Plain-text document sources
[Start of Attachment]
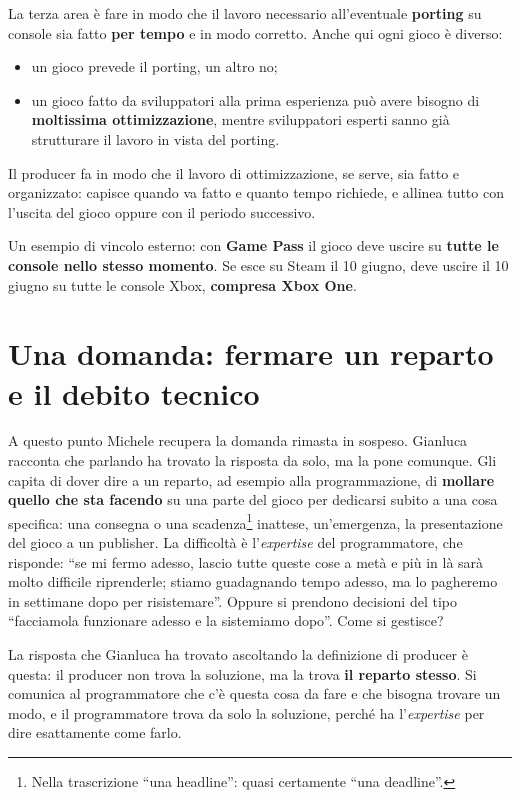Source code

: La terza area è fare in modo che il lavoro necessario all'eventuale
\textbf{porting} su console sia fatto \textbf{per tempo} e in modo corretto.
Anche qui ogni gioco è diverso:
\begin{itemize}
  \item un gioco prevede il porting, un altro no;
  \item un gioco fatto da sviluppatori alla prima esperienza può avere bisogno
        di \textbf{moltissima ottimizzazione}, mentre sviluppatori esperti
        sanno già strutturare il lavoro in vista del porting.
\end{itemize}
Il producer fa in modo che il lavoro di ottimizzazione, se serve, sia fatto e
organizzato: capisce quando va fatto e quanto tempo richiede, e allinea tutto
con l'uscita del gioco oppure con il periodo successivo.

Un esempio di vincolo esterno: con \textbf{Game Pass} il gioco deve uscire su
\textbf{tutte le console nello stesso momento}. Se esce su Steam il 10 giugno,
deve uscire il 10 giugno su tutte le console Xbox, \textbf{compresa Xbox One}.

\section{Una domanda: fermare un reparto e il debito tecnico}
\label{sec:z4-qa-debito}

A questo punto Michele recupera la domanda rimasta in sospeso. Gianluca
racconta che parlando ha trovato la risposta da solo, ma la pone comunque.
Gli capita di dover dire a un reparto, ad esempio alla programmazione, di
\textbf{mollare quello che sta facendo} su una parte del gioco per dedicarsi
subito a una cosa specifica: una consegna o una scadenza\footnote{Nella
trascrizione ``una headline'': quasi certamente ``una deadline''.} inattese,
un'emergenza, la presentazione del gioco a un publisher. La difficoltà è
l'\emph{expertise} del programmatore, che risponde: ``se mi fermo adesso, lascio
tutte queste cose a metà e più in là sarà molto difficile riprenderle; stiamo
guadagnando tempo adesso, ma lo pagheremo in settimane dopo per risistemare''.
Oppure si prendono decisioni del tipo ``facciamola funzionare adesso e la
sistemiamo dopo''. Come si gestisce?

La risposta che Gianluca ha trovato ascoltando la definizione di producer è
questa: il producer non trova la soluzione, ma la trova \textbf{il reparto
stesso}. Si comunica al programmatore che c'è questa cosa da fare e che bisogna
trovare un modo, e il programmatore trova da solo la soluzione, perché ha
l'\emph{expertise} per dire esattamente come farlo.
[End of Attachment]
* **Exercise goal**
Looking at the data above, return every line from the one with "Anche qui ogni" down to the one with "le console nello", exactly and inclusively.

* **Result for this exercise**
Anche qui ogni gioco è diverso:
\begin{itemize}
  \item un gioco prevede il porting, un altro no;
  \item un gioco fatto da sviluppatori alla prima esperienza può avere bisogno
        di \textbf{moltissima ottimizzazione}, mentre sviluppatori esperti
        sanno già strutturare il lavoro in vista del porting.
\end{itemize}
Il producer fa in modo che il lavoro di ottimizzazione, se serve, sia fatto e
organizzato: capisce quando va fatto e quanto tempo richiede, e allinea tutto
con l'uscita del gioco oppure con il periodo successivo.

Un esempio di vincolo esterno: con \textbf{Game Pass} il gioco deve uscire su
\textbf{tutte le console nello stesso momento}. Se esce su Steam il 10 giugno,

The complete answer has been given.